━━━━━ ENTRIES PROVIDED ━━━━━

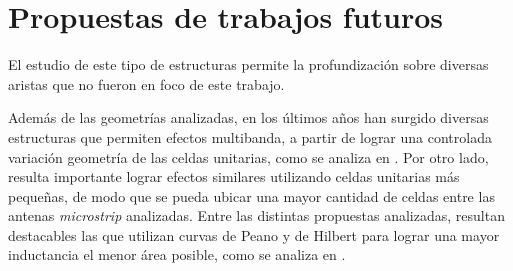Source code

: 

\section{Propuestas de trabajos futuros}

El estudio de este tipo de estructuras permite la profundización sobre diversas aristas que no fueron en foco de este trabajo.

Además de las geometrías analizadas, en los últimos años han surgido diversas estructuras que permiten efectos multibanda, a partir de lograr una controlada variación geometría de las celdas unitarias, como se analiza en \cite{Kern:multiband}. Por otro lado, resulta importante lograr efectos similares utilizando celdas unitarias más pequeñas, de modo que se pueda ubicar una mayor cantidad de celdas entre las antenas \textit{microstrip} analizadas. Entre las distintas propuestas analizadas, resultan destacables las que utilizan curvas de Peano y de Hilbert para lograr una mayor inductancia el menor área posible, como se analiza en \cite{McVay:Hilbert}.

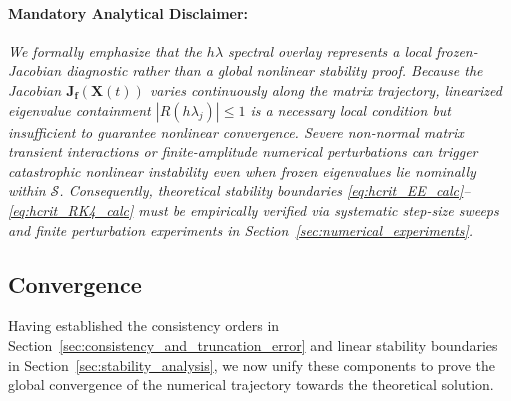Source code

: \documentclass[11pt,a4paper]{article}
\theoremstyle{definition}
\theoremstyle{remark}
\begin{document}
\paragraph{Mandatory Analytical Disclaimer:}
\emph{We formally emphasize that the $h\lambda$ spectral overlay represents a local frozen-Jacobian diagnostic rather than a global nonlinear stability proof. Because the Jacobian $\mathbf{J}_{\mathbf{f}}(\mathbf{X}(t))$ varies continuously along the matrix trajectory, linearized eigenvalue containment $|R(h\lambda_j)| \le 1$ is a necessary local condition but insufficient to guarantee nonlinear convergence. Severe non-normal matrix transient interactions or finite-amplitude numerical perturbations can trigger catastrophic nonlinear instability even when frozen eigenvalues lie nominally within $\mathcal{S}$. Consequently, theoretical stability boundaries \eqref{eq:hcrit_EE_calc}--\eqref{eq:hcrit_RK4_calc} must be empirically verified via systematic step-size sweeps and finite perturbation experiments in Section~\ref{sec:numerical_experiments}.}

\subsection{Convergence}

\label{sec:convergence}

Having established the consistency orders in Section~\ref{sec:consistency_and_truncation_error} and linear stability boundaries in Section~\ref{sec:stability_analysis}, we now unify these components to prove the global convergence of the numerical trajectory towards the theoretical solution.
\end{document}
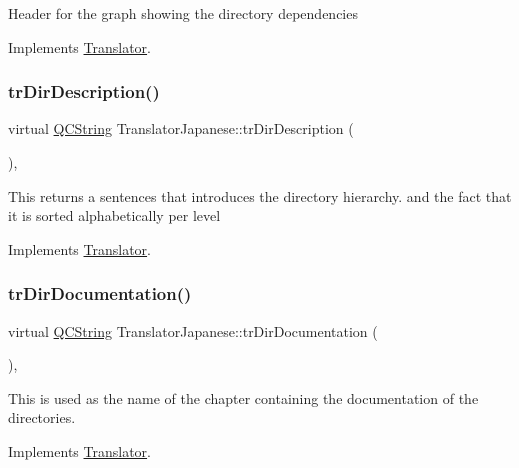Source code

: Header for the graph showing the directory dependencies 

Implements \mbox{\hyperlink{class_translator}{Translator}}.

\mbox{\label{class_translator_japanese_a532fd52072df57839b31a51c58b0a5f7}} 
\subsubsection{\texorpdfstring{trDirDescription()}{trDirDescription()}}
{\footnotesize\ttfamily virtual \mbox{\hyperlink{class_q_c_string}{Q\+C\+String}} Translator\+Japanese\+::tr\+Dir\+Description (\begin{DoxyParamCaption}{ }\end{DoxyParamCaption})\hspace{0.3cm}{\ttfamily [inline]}, {\ttfamily [virtual]}}

This returns a sentences that introduces the directory hierarchy. and the fact that it is sorted alphabetically per level 

Implements \mbox{\hyperlink{class_translator}{Translator}}.

\mbox{\label{class_translator_japanese_a9e9000357236606370551cd6e26ed037}} 
\subsubsection{\texorpdfstring{trDirDocumentation()}{trDirDocumentation()}}
{\footnotesize\ttfamily virtual \mbox{\hyperlink{class_q_c_string}{Q\+C\+String}} Translator\+Japanese\+::tr\+Dir\+Documentation (\begin{DoxyParamCaption}{ }\end{DoxyParamCaption})\hspace{0.3cm}{\ttfamily [inline]}, {\ttfamily [virtual]}}

This is used as the name of the chapter containing the documentation of the directories. 

Implements \mbox{\hyperlink{class_translator}{Translator}}.

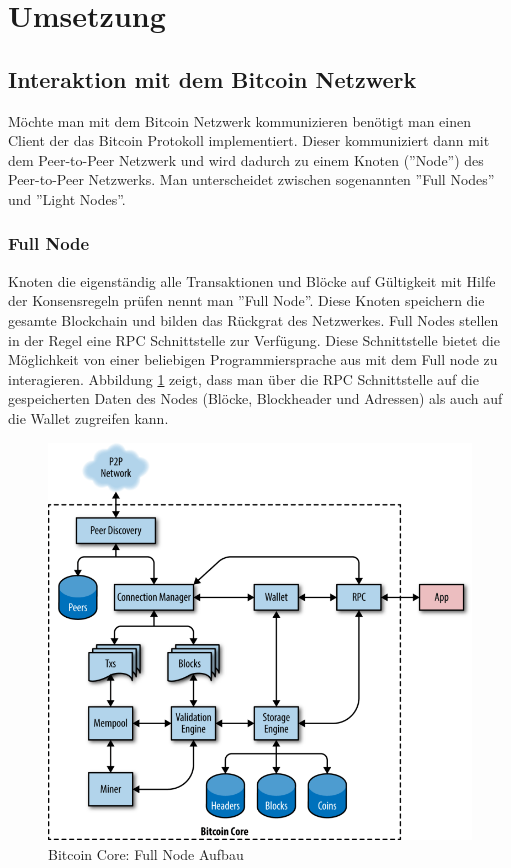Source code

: \section{Umsetzung}

\subsection{Interaktion mit dem Bitcoin Netzwerk}

Möchte man mit dem Bitcoin Netzwerk kommunizieren benötigt man einen Client der das Bitcoin Protokoll implementiert. Dieser kommuniziert dann mit dem Peer-to-Peer Netzwerk und wird dadurch zu einem Knoten (''Node'') des Peer-to-Peer Netzwerks. Man unterscheidet zwischen sogenannten ''Full Nodes'' und ''Light Nodes''.
\subsubsection{Full Node}
Knoten die eigenständig alle Transaktionen und Blöcke auf Gültigkeit mit Hilfe der Konsensregeln prüfen nennt man ''Full Node''. Diese Knoten speichern die gesamte Blockchain und bilden das Rückgrat des Netzwerkes.
Full Nodes stellen in der Regel eine RPC Schnittstelle zur Verfügung. Diese Schnittstelle bietet die Möglichkeit von einer beliebigen Programmiersprache aus mit dem Full node zu interagieren.
Abbildung \ref{fig:btc_core_full_node_architecture}\cite{mastering_bitcoin} zeigt, dass man über die RPC Schnittstelle auf die gespeicherten Daten des Nodes (Blöcke, Blockheader und Adressen) als auch auf die Wallet zugreifen kann.

\begin{figure}[H]
\centering
\includegraphics[width=1\linewidth]{Figures/btc_core_full_node_architecture}
\decoRule
\caption{Bitcoin Core: Full Node Aufbau}
\label{fig:btc_core_full_node_architecture}
\end{figure}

━━━━━

ABOUT THIS TASK
Collect the complete line wherever the string "stability" appears in the records.

EXERCISE OUTPUT
\emph{We formally emphasize that the $h\lambda$ spectral overlay represents a local frozen-Jacobian diagnostic rather than a global nonlinear stability proof. Because the Jacobian $\mathbf{J}_{\mathbf{f}}(\mathbf{X}(t))$ varies continuously along the matrix trajectory, linearized eigenvalue containment $|R(h\lambda_j)| \le 1$ is a necessary local condition but insufficient to guarantee nonlinear convergence. Severe non-normal matrix transient interactions or finite-amplitude numerical perturbations can trigger catastrophic nonlinear instability even when frozen eigenvalues lie nominally within $\mathcal{S}$. Consequently, theoretical stability boundaries \eqref{eq:hcrit_EE_calc}--\eqref{eq:hcrit_RK4_calc} must be empirically verified via systematic step-size sweeps and finite perturbation experiments in Section~\ref{sec:numerical_experiments}.}
Having established the consistency orders in Section~\ref{sec:consistency_and_truncation_error} and linear stability boundaries in Section~\ref{sec:stability_analysis}, we now unify these components to prove the global convergence of the numerical trajectory towards the theoretical solution.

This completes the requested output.